=== Supplied entries ===

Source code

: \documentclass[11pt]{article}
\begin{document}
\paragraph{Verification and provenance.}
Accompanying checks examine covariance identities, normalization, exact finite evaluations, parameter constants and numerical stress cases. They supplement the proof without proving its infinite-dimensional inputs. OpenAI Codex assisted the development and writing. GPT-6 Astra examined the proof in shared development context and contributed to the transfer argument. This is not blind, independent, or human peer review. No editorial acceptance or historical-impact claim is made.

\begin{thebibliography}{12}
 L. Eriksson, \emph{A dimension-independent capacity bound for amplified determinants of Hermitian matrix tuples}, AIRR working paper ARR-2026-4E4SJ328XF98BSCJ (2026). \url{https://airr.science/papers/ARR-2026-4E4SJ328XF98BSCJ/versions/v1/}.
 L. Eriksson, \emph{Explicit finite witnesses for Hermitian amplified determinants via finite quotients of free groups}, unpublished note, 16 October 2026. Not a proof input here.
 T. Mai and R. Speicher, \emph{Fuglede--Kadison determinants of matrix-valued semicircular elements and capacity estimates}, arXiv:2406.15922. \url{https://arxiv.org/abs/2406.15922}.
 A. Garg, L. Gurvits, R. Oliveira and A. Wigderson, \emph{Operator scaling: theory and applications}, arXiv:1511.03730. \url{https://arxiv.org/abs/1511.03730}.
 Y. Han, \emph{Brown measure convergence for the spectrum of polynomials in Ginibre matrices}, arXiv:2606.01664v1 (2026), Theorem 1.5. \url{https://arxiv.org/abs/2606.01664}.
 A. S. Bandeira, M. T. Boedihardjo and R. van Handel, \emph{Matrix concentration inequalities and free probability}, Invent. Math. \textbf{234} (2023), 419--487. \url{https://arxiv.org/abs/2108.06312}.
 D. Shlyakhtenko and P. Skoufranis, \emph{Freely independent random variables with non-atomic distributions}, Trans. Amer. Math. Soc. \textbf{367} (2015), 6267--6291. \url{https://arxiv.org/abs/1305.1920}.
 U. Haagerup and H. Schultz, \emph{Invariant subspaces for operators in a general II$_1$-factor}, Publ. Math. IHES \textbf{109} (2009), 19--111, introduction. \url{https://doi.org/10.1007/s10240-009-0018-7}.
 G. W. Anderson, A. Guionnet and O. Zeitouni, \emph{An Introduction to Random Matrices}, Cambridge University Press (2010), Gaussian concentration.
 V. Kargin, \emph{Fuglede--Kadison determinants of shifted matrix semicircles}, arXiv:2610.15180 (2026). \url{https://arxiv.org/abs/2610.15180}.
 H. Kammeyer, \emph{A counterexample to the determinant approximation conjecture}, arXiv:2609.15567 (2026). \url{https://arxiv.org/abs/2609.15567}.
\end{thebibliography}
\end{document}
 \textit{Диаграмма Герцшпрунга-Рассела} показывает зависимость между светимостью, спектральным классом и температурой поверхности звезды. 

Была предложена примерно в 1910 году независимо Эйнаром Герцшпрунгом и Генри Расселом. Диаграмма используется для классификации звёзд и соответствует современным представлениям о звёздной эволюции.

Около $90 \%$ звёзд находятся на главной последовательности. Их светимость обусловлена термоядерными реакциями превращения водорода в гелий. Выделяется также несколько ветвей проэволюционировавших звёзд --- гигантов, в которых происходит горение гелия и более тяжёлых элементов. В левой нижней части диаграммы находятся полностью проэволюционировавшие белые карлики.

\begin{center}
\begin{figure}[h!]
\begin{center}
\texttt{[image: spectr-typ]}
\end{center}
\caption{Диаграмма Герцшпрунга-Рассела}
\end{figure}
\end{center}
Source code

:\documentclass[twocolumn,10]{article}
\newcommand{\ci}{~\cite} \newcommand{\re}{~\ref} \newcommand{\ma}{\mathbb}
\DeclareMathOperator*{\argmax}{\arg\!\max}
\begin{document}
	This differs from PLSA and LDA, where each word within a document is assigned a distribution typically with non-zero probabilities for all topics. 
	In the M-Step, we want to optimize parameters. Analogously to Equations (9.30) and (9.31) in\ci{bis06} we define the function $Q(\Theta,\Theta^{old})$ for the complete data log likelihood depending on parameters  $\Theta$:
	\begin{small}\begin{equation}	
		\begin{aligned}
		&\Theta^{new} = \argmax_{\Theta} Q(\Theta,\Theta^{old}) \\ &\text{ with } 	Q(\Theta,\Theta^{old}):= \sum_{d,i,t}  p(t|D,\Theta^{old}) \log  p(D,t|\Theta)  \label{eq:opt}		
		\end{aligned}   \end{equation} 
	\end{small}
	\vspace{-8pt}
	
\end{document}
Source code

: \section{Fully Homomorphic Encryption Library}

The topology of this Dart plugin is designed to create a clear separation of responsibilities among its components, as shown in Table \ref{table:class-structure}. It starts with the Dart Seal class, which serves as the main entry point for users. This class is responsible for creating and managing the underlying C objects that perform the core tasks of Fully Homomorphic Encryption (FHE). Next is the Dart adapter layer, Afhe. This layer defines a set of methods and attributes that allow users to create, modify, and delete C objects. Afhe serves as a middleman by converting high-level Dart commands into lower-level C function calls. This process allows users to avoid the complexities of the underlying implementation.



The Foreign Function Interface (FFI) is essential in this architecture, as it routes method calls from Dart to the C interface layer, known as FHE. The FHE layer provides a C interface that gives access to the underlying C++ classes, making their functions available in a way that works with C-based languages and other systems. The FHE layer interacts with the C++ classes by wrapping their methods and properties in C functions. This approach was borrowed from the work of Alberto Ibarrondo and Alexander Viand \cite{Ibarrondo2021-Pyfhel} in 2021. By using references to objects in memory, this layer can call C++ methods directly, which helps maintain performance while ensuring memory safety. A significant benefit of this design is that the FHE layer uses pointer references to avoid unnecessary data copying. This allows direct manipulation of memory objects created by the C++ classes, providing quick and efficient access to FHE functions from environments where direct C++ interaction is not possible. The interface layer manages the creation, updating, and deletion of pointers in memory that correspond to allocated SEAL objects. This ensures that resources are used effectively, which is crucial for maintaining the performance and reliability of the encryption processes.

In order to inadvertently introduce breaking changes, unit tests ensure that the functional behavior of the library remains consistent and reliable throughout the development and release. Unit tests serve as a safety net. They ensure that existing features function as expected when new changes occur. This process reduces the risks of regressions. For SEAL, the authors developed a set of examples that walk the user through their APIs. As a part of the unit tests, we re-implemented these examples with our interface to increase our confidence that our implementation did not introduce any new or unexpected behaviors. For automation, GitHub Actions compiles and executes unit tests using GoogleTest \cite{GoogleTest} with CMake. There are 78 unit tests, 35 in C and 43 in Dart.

===

■ **Work instruction**: Show each line in the listing above that has "Theta".

■ **Written answer**:
	In the M-Step, we want to optimize parameters. Analogously to Equations (9.30) and (9.31) in\ci{bis06} we define the function $Q(\Theta,\Theta^{old})$ for the complete data log likelihood depending on parameters  $\Theta$:
		&\Theta^{new} = \argmax_{\Theta} Q(\Theta,\Theta^{old}) \\ &\text{ with } 	Q(\Theta,\Theta^{old}):= \sum_{d,i,t}  p(t|D,\Theta^{old}) \log  p(D,t|\Theta)  \label{eq:opt}		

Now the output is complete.